AIM OF THE EXERCISE » Go through the records and give each one again exactly.

Stored data entries
== == ==

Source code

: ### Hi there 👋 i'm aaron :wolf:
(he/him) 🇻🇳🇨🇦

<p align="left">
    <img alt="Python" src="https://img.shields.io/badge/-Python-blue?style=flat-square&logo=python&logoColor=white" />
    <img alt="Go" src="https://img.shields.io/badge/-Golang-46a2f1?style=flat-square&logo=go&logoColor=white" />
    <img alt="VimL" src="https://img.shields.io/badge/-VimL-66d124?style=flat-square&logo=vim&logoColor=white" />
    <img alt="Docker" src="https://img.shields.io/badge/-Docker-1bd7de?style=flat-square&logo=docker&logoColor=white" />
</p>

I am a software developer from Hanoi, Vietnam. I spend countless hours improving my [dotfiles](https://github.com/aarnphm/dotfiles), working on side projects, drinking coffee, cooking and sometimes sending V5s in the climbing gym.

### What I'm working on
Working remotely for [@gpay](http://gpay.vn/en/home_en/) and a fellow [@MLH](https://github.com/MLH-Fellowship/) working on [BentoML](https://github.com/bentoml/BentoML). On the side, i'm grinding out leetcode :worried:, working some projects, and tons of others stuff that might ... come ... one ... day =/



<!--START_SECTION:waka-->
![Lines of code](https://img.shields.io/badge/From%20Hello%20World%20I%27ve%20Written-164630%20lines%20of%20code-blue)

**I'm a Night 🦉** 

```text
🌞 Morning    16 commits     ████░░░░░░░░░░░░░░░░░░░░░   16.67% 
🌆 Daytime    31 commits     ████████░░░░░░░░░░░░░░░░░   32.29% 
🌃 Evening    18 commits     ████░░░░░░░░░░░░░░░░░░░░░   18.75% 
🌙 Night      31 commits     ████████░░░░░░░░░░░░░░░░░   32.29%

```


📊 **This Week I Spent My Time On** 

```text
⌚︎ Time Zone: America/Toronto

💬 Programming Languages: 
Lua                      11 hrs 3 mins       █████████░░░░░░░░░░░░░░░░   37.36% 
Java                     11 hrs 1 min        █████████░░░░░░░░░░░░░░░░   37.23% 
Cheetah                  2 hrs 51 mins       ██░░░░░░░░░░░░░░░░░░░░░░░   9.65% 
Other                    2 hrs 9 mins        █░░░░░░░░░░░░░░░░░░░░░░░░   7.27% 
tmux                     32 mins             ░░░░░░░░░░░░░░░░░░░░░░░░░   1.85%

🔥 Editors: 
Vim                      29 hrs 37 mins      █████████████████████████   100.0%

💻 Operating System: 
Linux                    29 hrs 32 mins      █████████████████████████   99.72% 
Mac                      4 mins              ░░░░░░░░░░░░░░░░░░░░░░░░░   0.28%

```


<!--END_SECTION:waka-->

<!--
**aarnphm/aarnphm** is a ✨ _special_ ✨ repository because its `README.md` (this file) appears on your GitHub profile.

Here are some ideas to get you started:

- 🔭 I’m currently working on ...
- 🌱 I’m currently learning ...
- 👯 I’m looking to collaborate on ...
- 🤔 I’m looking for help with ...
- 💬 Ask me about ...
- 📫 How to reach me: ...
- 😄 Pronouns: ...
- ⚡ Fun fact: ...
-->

== == ==

OUTPUT »
Source code

: ### Hi there 👋 i'm aaron :wolf:
(he/him) 🇻🇳🇨🇦

<p align="left">
    <img alt="Python" src="https://img.shields.io/badge/-Python-blue?style=flat-square&logo=python&logoColor=white" />
    <img alt="Go" src="https://img.shields.io/badge/-Golang-46a2f1?style=flat-square&logo=go&logoColor=white" />
    <img alt="VimL" src="https://img.shields.io/badge/-VimL-66d124?style=flat-square&logo=vim&logoColor=white" />
    <img alt="Docker" src="https://img.shields.io/badge/-Docker-1bd7de?style=flat-square&logo=docker&logoColor=white" />
</p>

I am a software developer from Hanoi, Vietnam. I spend countless hours improving my [dotfiles](https://github.com/aarnphm/dotfiles), working on side projects, drinking coffee, cooking and sometimes sending V5s in the climbing gym.

### What I'm working on
Working remotely for [@gpay](http://gpay.vn/en/home_en/) and a fellow [@MLH](https://github.com/MLH-Fellowship/) working on [BentoML](https://github.com/bentoml/BentoML). On the side, i'm grinding out leetcode :worried:, working some projects, and tons of others stuff that might ... come ... one ... day =/



<!--START_SECTION:waka-->
![Lines of code](https://img.shields.io/badge/From%20Hello%20World%20I%27ve%20Written-164630%20lines%20of%20code-blue)

**I'm a Night 🦉** 

```text
🌞 Morning    16 commits     ████░░░░░░░░░░░░░░░░░░░░░   16.67% 
🌆 Daytime    31 commits     ████████░░░░░░░░░░░░░░░░░   32.29% 
🌃 Evening    18 commits     ████░░░░░░░░░░░░░░░░░░░░░   18.75% 
🌙 Night      31 commits     ████████░░░░░░░░░░░░░░░░░   32.29%

```


📊 **This Week I Spent My Time On** 

```text
⌚︎ Time Zone: America/Toronto

💬 Programming Languages: 
Lua                      11 hrs 3 mins       █████████░░░░░░░░░░░░░░░░   37.36% 
Java                     11 hrs 1 min        █████████░░░░░░░░░░░░░░░░   37.23% 
Cheetah                  2 hrs 51 mins       ██░░░░░░░░░░░░░░░░░░░░░░░   9.65% 
Other                    2 hrs 9 mins        █░░░░░░░░░░░░░░░░░░░░░░░░   7.27% 
tmux                     32 mins             ░░░░░░░░░░░░░░░░░░░░░░░░░   1.85%

🔥 Editors: 
Vim                      29 hrs 37 mins      █████████████████████████   100.0%

💻 Operating System: 
Linux                    29 hrs 32 mins      █████████████████████████   99.72% 
Mac                      4 mins              ░░░░░░░░░░░░░░░░░░░░░░░░░   0.28%

```


<!--END_SECTION:waka-->

<!--
**aarnphm/aarnphm** is a ✨ _special_ ✨ repository because its `README.md` (this file) appears on your GitHub profile.

Here are some ideas to get you started:

- 🔭 I’m currently working on ...
- 🌱 I’m currently learning ...
- 👯 I’m looking to collaborate on ...
- 🤔 I’m looking for help with ...
- 💬 Ask me about ...
- 📫 How to reach me: ...
- 😄 Pronouns: ...
- ⚡ Fun fact: ...
-->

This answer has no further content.